Changing the Channel
Yuriy Alexsandrov, a PCTV production coordinator, helps to produce cable access shows like Steel City Sports World

In a recent episode of Traci the Trailer Trash Girl, the host said "fuck" 131 times in 60 minutes.

Previously, she has called Pittsburgh City Council a "bunch of assholes," and discussed her preference for "8-inch dicks." She frequently shouts the phrase "poopy dirt."

"Traci" -- a.k.a. Harold Keller -- is a self-described "foul-mouthed, mean drag queen"; her mix of standup comedy and social commentary is brought to you by public-access television. In fact, two years ago she moved to Beechview, to take advantage of Pittsburgh's public-access station, PCTV, after being bounced from a station outside the city for being too offensive.

However you feel about her program, unscripted commentary delivered by a 57-year-old man in a blonde wig, black pleated dress, Mary Jane heels and smeared blue eye shadow and lipstick is protected -- to a point -- by the very nature of public access television.

Which is both the best and, arguably, the worst thing about it.

"You may not like something you hear or see, but someone else may love it and it speaks to them," says John Patterson, executive director of PCTV. "We try to be an outlet for free speech or community-relevant programs that provide some sort of value." But, he adds, those two goals "don't always mesh that easily."

Patterson, who was hired by the station in August 2009, is trying to change that.

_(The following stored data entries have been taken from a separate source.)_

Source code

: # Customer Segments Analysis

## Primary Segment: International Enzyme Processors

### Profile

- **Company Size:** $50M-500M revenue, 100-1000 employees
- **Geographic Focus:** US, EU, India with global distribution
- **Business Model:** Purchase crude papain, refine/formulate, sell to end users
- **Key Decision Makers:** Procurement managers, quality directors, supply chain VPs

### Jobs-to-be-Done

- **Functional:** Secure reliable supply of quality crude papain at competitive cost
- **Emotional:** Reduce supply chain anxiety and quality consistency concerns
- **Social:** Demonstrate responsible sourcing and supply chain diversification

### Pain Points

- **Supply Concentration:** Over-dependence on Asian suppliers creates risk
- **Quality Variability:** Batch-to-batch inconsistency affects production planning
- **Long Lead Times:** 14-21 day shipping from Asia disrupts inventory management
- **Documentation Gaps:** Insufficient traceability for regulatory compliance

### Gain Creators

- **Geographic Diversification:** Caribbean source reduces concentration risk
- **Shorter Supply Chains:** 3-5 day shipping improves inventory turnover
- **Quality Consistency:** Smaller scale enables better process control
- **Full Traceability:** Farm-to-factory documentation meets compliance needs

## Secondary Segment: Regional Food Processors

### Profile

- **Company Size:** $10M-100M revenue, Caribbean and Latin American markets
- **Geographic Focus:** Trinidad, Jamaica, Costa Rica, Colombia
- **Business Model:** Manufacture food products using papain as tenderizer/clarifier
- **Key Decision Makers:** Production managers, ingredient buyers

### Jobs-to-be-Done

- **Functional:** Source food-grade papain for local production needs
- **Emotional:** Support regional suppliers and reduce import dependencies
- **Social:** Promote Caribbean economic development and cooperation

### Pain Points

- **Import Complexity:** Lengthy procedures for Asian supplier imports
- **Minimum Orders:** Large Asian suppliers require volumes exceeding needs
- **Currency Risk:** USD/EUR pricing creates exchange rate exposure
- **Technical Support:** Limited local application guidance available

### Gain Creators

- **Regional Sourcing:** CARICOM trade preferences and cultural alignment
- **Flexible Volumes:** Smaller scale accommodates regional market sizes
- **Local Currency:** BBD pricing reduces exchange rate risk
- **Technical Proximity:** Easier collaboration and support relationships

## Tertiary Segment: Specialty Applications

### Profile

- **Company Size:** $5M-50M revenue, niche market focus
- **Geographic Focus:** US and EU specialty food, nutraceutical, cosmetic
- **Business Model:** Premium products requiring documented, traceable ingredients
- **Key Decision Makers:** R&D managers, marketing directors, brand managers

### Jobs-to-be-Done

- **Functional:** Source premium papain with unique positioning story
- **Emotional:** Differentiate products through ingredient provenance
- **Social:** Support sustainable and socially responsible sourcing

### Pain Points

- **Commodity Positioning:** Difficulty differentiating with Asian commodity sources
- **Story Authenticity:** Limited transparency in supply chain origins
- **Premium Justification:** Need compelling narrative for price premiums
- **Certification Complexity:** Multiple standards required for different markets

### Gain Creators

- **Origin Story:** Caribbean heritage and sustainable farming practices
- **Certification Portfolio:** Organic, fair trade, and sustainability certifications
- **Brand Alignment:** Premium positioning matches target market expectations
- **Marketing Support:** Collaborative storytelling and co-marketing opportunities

Since he took over, he's switched the station to a "block programming" format, with 25 categories including education, history, health and lifestyle, to films and documentaries and environmental and youth programming. The format debuted in July and is meant to deliver more diverse shows and encourage producers to "really think about what they're producing." The programming grid will change every six months.

Previously, any kind of program might be on the station at any given time. Now, however, viewers can expect to see certain kinds of programming in certain time slots: religious programming on Sundays, for example, kids shows on Saturdays or commentary shows like Traci's late at night. Traci's program airs either at midnight or in the early morning hours since it's considered adult programming. The new format also helps station leaders to identify subjects that lack programming.

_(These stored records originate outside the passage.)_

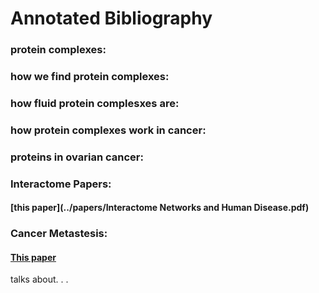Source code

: 
# Annotated Bibliography

### protein complexes:

### how we find protein complexes:

### how fluid protein complesxes are:

### how protein complexes work in cancer:

### proteins in ovarian cancer:



### Interactome Papers:

#### [this paper](../papers/Interactome Networks and Human Disease.pdf)


### Cancer Metastesis:

#### [This paper](../papers/cancer_metastesis.pdf) 
talks about. . .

Prior to the block format, Patterson says, producers participated in a "senseless lottery," essentially picking out of a hat to choose a slot.

"There was no thought given to what that program was or how it might best fit in," Patterson says.

The channel also streams live online at and is working on offering shows on-demand. Patterson is also trying to obtain a second channel.

He has also sought to bulk up the programming with contributions from area cultural groups and nonprofits.

For example, Kristin Garbarino, of the Pittsburgh Public Theater, and Dave Rodkey recently started producing Theater Talk, a segment on the city's theater scene. PCTV also broadcasts cityLIVE -- a series of topical discussions hosted at the nearby New Hazlett Theater -- and airs a program sponsored by Pittsburgh Filmmakers called Pittsburgh Reframed, a series of short films about the city.

Such programming enhances the station's offerings, Patterson says: "We have the ability to produce programming, but we need content and we need people who are experts in certain areas." And there's something in it for the nonprofit groups, too.

Being on the public-access channel "certainly gives added credibility to what we're doing rather than say 'we're doing a theater show, meet us in the basement,'" Rodkey says. "We have guaranteed air time and they put the clips online.'"

Indeed, in just two episodes, Garbarino, who hosts, has interviewed impressive subjects, including Robert Miller, son of famous playwright Arthur Miller, and Ronald Allan-Lindblom, dean of Point Park University's Conservatory of Performing Arts.

Such changes are all part of what Patterson says has been a "rebirth" for the station since a new franchise agreement was negotiated between the city and the cable companies. Most money for public-access programming comes from a surcharge on cable customer bills. The city approved agreements with Verizon in September and with Comcast in June.

But for those still unhappy with the programming, Patterson invites any Pittsburgh resident or nonprofit member to come down and produce a show of their own.


At the station's North Side headquarters, "community producers" can pay a small fee to take classes on making their own programs, working alongside veteran producers on skills ranging from camerawork to film editing.

Producers like Traci say they appreciate the medium. "I just want to let out the crazy side of my personality," she says. "Any place else in the world, I'd be censored. I don't have to follow social graces on there."

The goal, says Patterson, is to offer a "point of entry for people who don't have experience" in producing shows. PCTV also gives them access to equipment and resources they probably couldn't afford otherwise. During an Aug. 18 production of Garbarino's show, for example, PCTV staff Yuriy Aleksandrov and Monica Hughes transformed a blue screen and three high chairs into a theater with a wooden stage and lighting panels. Staffers monitored audio levels, and handled lighting changes and shifting camera angles as well.

"It's really awesome to me that [individuals], without any restriction, can produce anything they like," Aleksandrov said.

Garbarino notes public access offers a way for viewers to learn about segments of the population they may normally not encounter. "It shows the community how much is going on in the theater world of Pittsburgh. The problem isn't there's not enough to cover: There's too much to cover."

That community connection, experts say, sets stations like PCTV apart from programs on the Internet or cable television. Video-hosting websites like YouTube, Vimeo and abound on the Internet, but they don't have the ability to target those in your own community.

Public-access TV is "the closest we get to the community soapbox," notes Nancy Cornwell, professor and chair of the Department of Television-Radio at Ithaca College. Posting material online, she says, is most likely going to reach an intended audience if the producer alerts their friends or family to it.

Given that, Cornwell believes public access is "absolutely still relevant" to the media landscape.

PCTV's Patterson explains that websites like YouTube and also can't support a half-hour or hour-long production. Further, he says, there's no guarantee new technology may stick around. At their heart, he notes, such sites and products are owned by corporations: "They could be gone in a minute. And they're there to make a profit. We're here to serve the public."